/ #ai #deep learning 

Best Practices for Multi-Node Training on ABCI with PyTorch

This article summarizes a simple method for conducting distributed training with ABCI which is the GPU cloud computing service by AIST. The following repository provides a simple example of training codes on ABCI with support for multi-node training.

https://github.com/yukara-ikemiya/abci-code-sample

Let’s use ABCI for training large-scale models

AI Bridging Cloud Infrastructure (ABCI) is the world’s first large-scale Open AI Computing Infrastructure, constructed and operated by National Institute of Advanced Industrial Science and Technology (AIST). (https://abci.ai/en/about_abci/)

How to use ABCI

Create a Python environment

ABCI supports the use of Singularity containers for building learning environments. There are several ways to build a Singularity container (SIF), but in my repository, scripts are provided for creating a Docker image first and then converting that image into a SIF file.

Once a SIF file is created, move it to any directory on ABCI and use it for running your training.

Prepare training codes

When conducting distributed training with PyTorch, it is common to write training codes using DistributedDataParallel (DDP). However, here, it is recommended to utilize HuggingFace Accelerate, which wraps DDP, allowing for a more straightforward implementation.

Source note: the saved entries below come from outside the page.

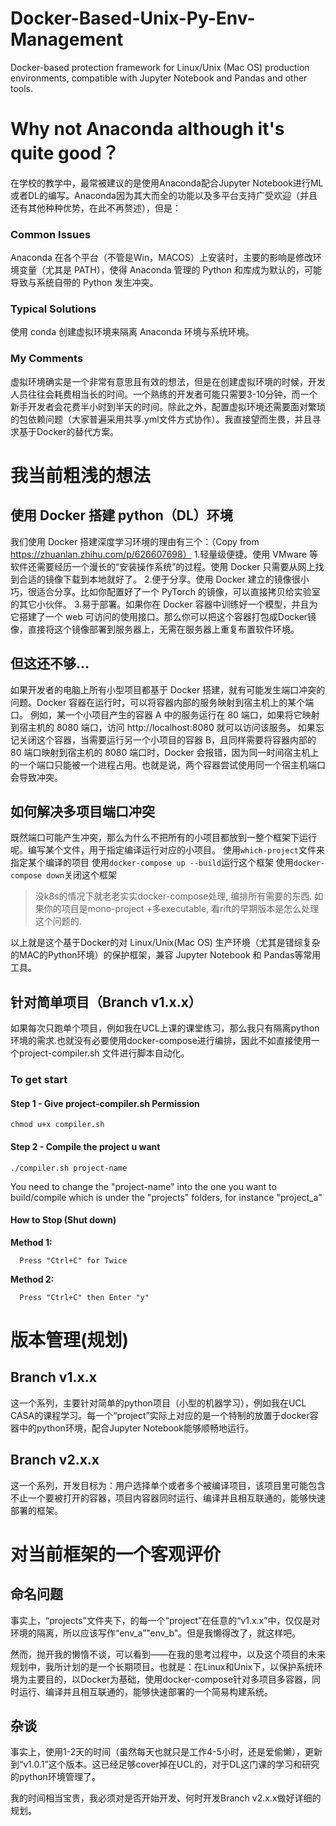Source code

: # Docker-Based-Unix-Py-Env-Management
Docker-based protection framework for Linux/Unix (Mac OS) production environments, compatible with Jupyter Notebook and Pandas and other tools. 

# Why not Anaconda although it's quite good？
在学校的教学中，最常被建议的是使用Anaconda配合Jupyter Notebook进行ML或者DL的编写。Anaconda因为其大而全的功能以及多平台支持广受欢迎（并且还有其他种种优势，在此不再赘述），但是：
### Common Issues
Anaconda 在各个平台（不管是Win，MACOS）上安装时，主要的影响是修改环境变量（尤其是 PATH），使得 Anaconda 管理的 Python 和库成为默认的，可能导致与系统自带的 Python 发生冲突。
### Typical Solutions
使用 conda 创建虚拟环境来隔离 Anaconda 环境与系统环境。
### My Comments
虚拟环境确实是一个非常有意思且有效的想法，但是在创建虚拟环境的时候，开发人员往往会耗费相当长的时间。一个熟练的开发者可能只需要3-10分钟，而一个新手开发者会花费半小时到半天的时间。除此之外，配置虚拟环境还需要面对繁琐的包依赖问题（大家普遍采用共享.yml文件方式协作）。我直接望而生畏，并且寻求基于Docker的替代方案。

# 我当前粗浅的想法
## 使用 Docker 搭建 python（DL）环境
我们使用 Docker 搭建深度学习环境的理由有三个：（Copy from https://zhuanlan.zhihu.com/p/626607698）
1.轻量级便捷。使用 VMware 等软件还需要经历一个漫长的“安装操作系统”的过程。使用 Docker 只需要从网上找到合适的镜像下载到本地就好了。
2.便于分享。使用 Docker 建立的镜像很小巧，很适合分享。比如你配置好了一个 PyTorch 的镜像，可以直接拷贝给实验室的其它小伙伴。
3.易于部署。如果你在 Docker 容器中训练好一个模型，并且为它搭建了一个 web 可访问的使用接口。那么你可以把这个容器打包成Docker镜像，直接将这个镜像部署到服务器上，无需在服务器上重复布置软件环境。

## 但这还不够...
如果开发者的电脑上所有小型项目都基于 Docker 搭建，就有可能发生端口冲突的问题。Docker 容器在运行时，可以将容器内部的服务映射到宿主机上的某个端口。
例如，某一个小项目产生的容器 A 中的服务运行在 80 端口，如果将它映射到宿主机的 8080 端口，访问 http://localhost:8080 就可以访问该服务。
如果忘记关闭这个容器，当需要运行另一个小项目的容器 B，且同样需要将容器内部的 80 端口映射到宿主机的 8080 端口时，Docker 会报错，因为同一时间宿主机上的一个端口只能被一个进程占用。也就是说，两个容器尝试使用同一个宿主机端口会导致冲突。

## 如何解决多项目端口冲突
既然端口可能产生冲突，那么为什么不把所有的小项目都放到一整个框架下运行呢。编写某个文件，用于指定编译运行对应的小项目。
使用`which-project`文件来指定某个编译的项目
使用`docker-compose up --build`运行这个框架
使用`docker-compose down`关闭这个框架

> 没k8s的情况下就老老实实docker-compose处理, 编排所有需要的东西.
> 如果你的项目是mono-project +多executable, 看rift的早期版本是怎么处理这个问题的.

以上就是这个基于Docker的对 Linux/Unix(Mac OS) 生产环境（尤其是错综复杂的MAC的Python环境）的保护框架，兼容 Jupyter Notebook 和 Pandas等常用工具。

## 针对简单项目（Branch v1.x.x）

如果每次只跑单个项目，例如我在UCL上课的课堂练习，那么我只有隔离python环境的需求.也就没有必要使用docker-compose进行编排，因此不如直接使用一个project-compiler.sh 文件进行脚本自动化。

### To get start
#### Step 1 - Give project-compiler.sh Permission

    chmod u+x compiler.sh
#### Step 2 - Compile the project u want

    ./compiler.sh project-name

You need to change the "project-name" into the one you want to build/compile which is under the "projects" folders, for instance "project_a"
#### How to Stop (Shut down)
**Method 1:**

      Press "Ctrl+C" for Twice
**Method 2:**

      Press "Ctrl+C" then Enter "y"

# 版本管理(规划)
## Branch v1.x.x
这一个系列，主要针对简单的python项目（小型的机器学习），例如我在UCL CASA的课程学习。每一个“project”实际上对应的是一个特制的放置于docker容器中的python环境，配合Jupyter Notebook能够顺畅地运行。
## Branch v2.x.x
这一个系列，开发目标为：用户选择单个或者多个被编译项目，该项目里可能包含不止一个要被打开的容器，项目内容器同时运行、编译并且相互联通的，能够快速部署的框架。


# 对当前框架的一个客观评价
## 命名问题
事实上，“projects”文件夹下，的每一个“project”在任意的“v1.x.x”中，仅仅是对环境的隔离，所以应该写作“env_a”"env_b"。但是我懒得改了，就这样吧。

然而，抛开我的懒惰不谈，可以看到——在我的思考过程中，以及这个项目的未来规划中，我所计划的是一个长期项目。也就是：在Linux和Unix下，以保护系统环境为主要目的，以Docker为基础，使用docker-compose针对多项目多容器，同时运行、编译并且相互联通的，能够快速部署的一个简易构建系统。

## 杂谈
事实上，使用1-2天的时间（虽然每天也就只是工作4-5小时，还是爱偷懒），更新到“v1.0.1”这个版本。这已经足够cover掉在UCL的，对于DL这门课的学习和研究的python环境管理了。

我的时间相当宝贵，我必须对是否开始开发、何时开发Branch v2.x.x做好详细的规划。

This not only simplifies the codes but also helps prevent the introduction of potential bugs.

HuggingFace Accelerate

Model (simplest auto-encoder)

import torch
from torch import nn

class SimpleModule(nn.Module):
    def __init__(self, dim_in, dim_hidden):
        super().__init__()

        self.dim_in = dim_in
        self.dim_hidden = dim_hidden

        self.net = nn.Sequential(
            nn.Linear(self.dim_in, self.dim_hidden),
            nn.Linear(self.dim_hidden, self.dim_in)
        )

    def forward(self, x):
        return self.net(x)

Toy dataset

import numpy as np
import torch
from torch.utils.data import Dataset


class DummyDataset(Dataset):
    def __init__(self, dim:int, num_data:int=10000):
        super().__init__()
        self.dim = dim
        self.num_data = num_data
    
    def get_item(self, idx):
        data = np.linspace(0, idx, self.dim)
        return torch.from_numpy(data.astype(np.float32))

    def __len__(self):
        return self.num_data

    def __getitem__(self, idx):
        return self.get_item(idx)

Training code

import argparse

import torch
from torch.utils.data import DataLoader
from accelerate import Accelerator

from simple_module import SimpleModule
from dummy_dataset import DummyDataset

def get_args():
    parser = argparse.ArgumentParser()
    parser.add_argument("--bs", type=int, default=50, help="batch size")
    parser.add_argument("--lr", type=float, default=0.0001, help="learning rate")
    parser.add_argument("--amp", type=str, default='fp16', help="autmatic mixed precision")
    return parser.parse_args()

def main():
    args = get_args()

    # Initialize accelerator
    accelerator = Accelerator(mixed_precision=args.amp, split_batches=True)

    # Model
    model = SimpleModule(dim_in=1000, dim_hidden=100)

    # Dataset
    num_data = 10000
    dataset = DummyDataset(model.dim_in, num_data)
    dataloader = DataLoader(dataset, batch_size=args.bs, num_workers=4,
                            pin_memory=True, persistent_workers=True, shuffle=True)

    # Optimizer
    optimizer = torch.optim.Adam(model.parameters(), lr=args.lr, betas=[0.0, 0.99])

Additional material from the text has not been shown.